Dr. Mann is the author of more than 200 peer-reviewed and edited publications, numerous op-eds and commentaries, and four books, including: ‘The Hockey Stick’, ‘Climate Wars: Dispatches from the Front Lines’, ‘The Madhouse Effect: How Climate Change Denial is Threatening our Planet’, and the children’s book ‘The Tantrum that Saved the World’. He is also the co-founder of the award winning science website RealClimate.org. For more on Dr. Mann, visit michaelmann.net.
Jon Powers: Welcome back to a special episode of Experts Only. Today we are speaking with the legendary Dr. Michael Mann, a distinguished professor of atmospheric science at Penn State, and also the director of Penn State’s Earth Science Center. If you follow climate and climate science and climate science issues, you’ve got to know Dr. Mann. He helped publish the original hockey stick theory in the UN report in 2001 that drove a lot of the conversation that we have today around climate, and as a result, became a target of a lot of the folks in the climate denying community, and has helped lead the pushback on not just the science, but the politics and the advocacy and the solutions that’ll help us solve our climate challenges. He’s written several books. You can find them at michaelmann.net including The Hockey Stick and the Climate Wars: Dispatches from the Front Lines, The Madhouse Effect with fellow Buffalonian, Tom Tolls, including a children’s book, The Tantrum That Saved the World. He’s a cofounder of the award winning science website, realclimate.org. Look forward to the conversation.

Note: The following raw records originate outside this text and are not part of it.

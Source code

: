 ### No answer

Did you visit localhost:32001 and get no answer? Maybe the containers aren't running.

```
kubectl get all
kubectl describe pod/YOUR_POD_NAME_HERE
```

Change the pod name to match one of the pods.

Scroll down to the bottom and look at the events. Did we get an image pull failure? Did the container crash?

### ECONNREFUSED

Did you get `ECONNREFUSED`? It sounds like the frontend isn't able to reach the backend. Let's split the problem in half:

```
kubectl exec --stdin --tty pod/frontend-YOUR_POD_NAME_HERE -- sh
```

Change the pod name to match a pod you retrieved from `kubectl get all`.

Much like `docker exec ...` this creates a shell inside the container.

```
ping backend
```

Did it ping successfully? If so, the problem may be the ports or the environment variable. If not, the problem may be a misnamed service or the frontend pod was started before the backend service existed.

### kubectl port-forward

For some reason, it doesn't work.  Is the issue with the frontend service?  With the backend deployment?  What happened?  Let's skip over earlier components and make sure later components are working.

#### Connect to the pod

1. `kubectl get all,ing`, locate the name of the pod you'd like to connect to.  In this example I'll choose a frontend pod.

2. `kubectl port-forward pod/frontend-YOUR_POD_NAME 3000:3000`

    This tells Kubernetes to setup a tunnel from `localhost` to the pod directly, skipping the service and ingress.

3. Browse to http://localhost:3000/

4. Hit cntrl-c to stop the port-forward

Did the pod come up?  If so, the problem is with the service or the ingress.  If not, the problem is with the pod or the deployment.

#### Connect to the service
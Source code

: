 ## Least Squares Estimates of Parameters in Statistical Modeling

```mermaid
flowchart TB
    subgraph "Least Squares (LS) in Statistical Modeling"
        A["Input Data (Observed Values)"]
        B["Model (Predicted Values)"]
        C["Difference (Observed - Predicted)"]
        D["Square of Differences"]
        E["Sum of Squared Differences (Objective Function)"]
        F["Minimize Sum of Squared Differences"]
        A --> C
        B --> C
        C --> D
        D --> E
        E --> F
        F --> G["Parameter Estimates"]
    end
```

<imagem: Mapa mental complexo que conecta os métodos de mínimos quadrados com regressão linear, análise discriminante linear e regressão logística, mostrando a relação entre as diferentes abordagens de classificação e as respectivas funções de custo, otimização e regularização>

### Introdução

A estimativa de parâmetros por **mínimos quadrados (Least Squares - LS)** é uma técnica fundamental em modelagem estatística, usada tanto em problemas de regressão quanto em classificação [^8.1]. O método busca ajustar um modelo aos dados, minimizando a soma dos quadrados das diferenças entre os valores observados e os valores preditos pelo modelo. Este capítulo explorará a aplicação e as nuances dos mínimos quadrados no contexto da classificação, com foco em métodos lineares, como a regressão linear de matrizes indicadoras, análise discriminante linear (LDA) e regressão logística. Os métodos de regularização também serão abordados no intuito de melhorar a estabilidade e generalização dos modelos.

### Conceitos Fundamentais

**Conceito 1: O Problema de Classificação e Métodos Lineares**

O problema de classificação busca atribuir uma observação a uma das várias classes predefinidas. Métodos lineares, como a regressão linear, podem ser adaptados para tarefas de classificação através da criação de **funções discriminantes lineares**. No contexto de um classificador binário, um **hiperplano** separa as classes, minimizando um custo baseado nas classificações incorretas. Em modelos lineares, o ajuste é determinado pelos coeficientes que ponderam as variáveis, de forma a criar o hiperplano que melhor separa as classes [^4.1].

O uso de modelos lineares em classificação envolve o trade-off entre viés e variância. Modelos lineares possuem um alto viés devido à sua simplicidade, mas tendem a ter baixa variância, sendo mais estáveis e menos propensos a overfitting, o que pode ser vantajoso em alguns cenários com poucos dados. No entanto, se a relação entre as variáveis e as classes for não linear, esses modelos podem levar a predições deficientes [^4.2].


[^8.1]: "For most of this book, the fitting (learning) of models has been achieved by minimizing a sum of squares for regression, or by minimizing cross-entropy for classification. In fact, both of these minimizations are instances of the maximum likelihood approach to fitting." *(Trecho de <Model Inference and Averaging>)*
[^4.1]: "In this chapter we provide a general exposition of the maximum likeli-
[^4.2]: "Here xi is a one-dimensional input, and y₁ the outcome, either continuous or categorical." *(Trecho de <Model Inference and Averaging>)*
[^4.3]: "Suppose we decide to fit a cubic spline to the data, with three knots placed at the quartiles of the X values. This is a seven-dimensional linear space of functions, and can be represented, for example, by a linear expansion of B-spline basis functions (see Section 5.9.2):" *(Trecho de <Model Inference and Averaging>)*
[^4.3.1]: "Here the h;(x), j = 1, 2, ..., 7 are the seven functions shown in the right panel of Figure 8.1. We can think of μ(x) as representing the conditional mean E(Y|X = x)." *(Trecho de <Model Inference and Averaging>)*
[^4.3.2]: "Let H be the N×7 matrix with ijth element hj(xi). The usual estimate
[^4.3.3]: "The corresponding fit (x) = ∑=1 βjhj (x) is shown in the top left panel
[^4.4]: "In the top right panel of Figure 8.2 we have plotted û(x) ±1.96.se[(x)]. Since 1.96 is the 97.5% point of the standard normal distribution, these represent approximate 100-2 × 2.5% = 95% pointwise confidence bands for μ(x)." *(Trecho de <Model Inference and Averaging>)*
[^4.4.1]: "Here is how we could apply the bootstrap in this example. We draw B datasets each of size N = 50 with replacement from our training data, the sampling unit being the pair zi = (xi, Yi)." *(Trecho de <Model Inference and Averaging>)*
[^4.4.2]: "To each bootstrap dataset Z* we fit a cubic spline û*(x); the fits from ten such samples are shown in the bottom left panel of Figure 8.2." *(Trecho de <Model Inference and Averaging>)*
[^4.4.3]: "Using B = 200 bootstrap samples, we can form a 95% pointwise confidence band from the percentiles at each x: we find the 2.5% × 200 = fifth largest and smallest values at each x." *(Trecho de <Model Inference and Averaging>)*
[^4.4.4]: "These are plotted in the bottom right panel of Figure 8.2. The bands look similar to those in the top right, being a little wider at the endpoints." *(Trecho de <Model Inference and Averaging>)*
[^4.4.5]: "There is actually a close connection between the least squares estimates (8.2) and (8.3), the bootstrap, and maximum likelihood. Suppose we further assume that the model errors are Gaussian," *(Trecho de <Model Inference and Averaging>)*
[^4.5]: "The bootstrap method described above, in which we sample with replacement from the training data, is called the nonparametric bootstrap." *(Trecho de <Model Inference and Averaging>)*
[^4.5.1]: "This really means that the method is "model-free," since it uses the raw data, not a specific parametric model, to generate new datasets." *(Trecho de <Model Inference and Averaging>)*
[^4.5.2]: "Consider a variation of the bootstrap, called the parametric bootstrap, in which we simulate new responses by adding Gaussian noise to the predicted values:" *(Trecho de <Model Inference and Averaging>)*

Jon Powers: Mike, thank you so much for joining us at Experts Only.
Michael Mann: Thank you. It’s great to be with you.
Jon Powers: You’ve lived at this intersection of science and advocacy in a way that’s really amazing, unique, and I do want to get into all that, but I do want to step back and just how did you first get interested in atmospheric science, and what led you down that the path of science?
Michael Mann: Yeah, so I knew from my earliest years, my earliest days that I really enjoyed the world of science, sort of figuring out how things work, and had a proclivity for math and science in high school. Went off to UC Berkeley, did a double major in applied math and physics in 1984, and ultimately ended up beginning my PhD in theoretical physics at Yale University. A few years in, I had passed all my exams, taken all my classes and was ready to do my PhD research and realized that I wasn’t that excited about the projects that I was being given to work on. So I literally had a crisis of scientific identity in a sense. Started flipping through the Yale catalog of science and applied science looking for other opportunities, other researchers where I could use math and physics to work on problem that seemed really fascinating to me that would I could be passionate about, and saw that there was a scientist professor in the department of geology and geophysics who was using math and physics to study Earth’s climate system.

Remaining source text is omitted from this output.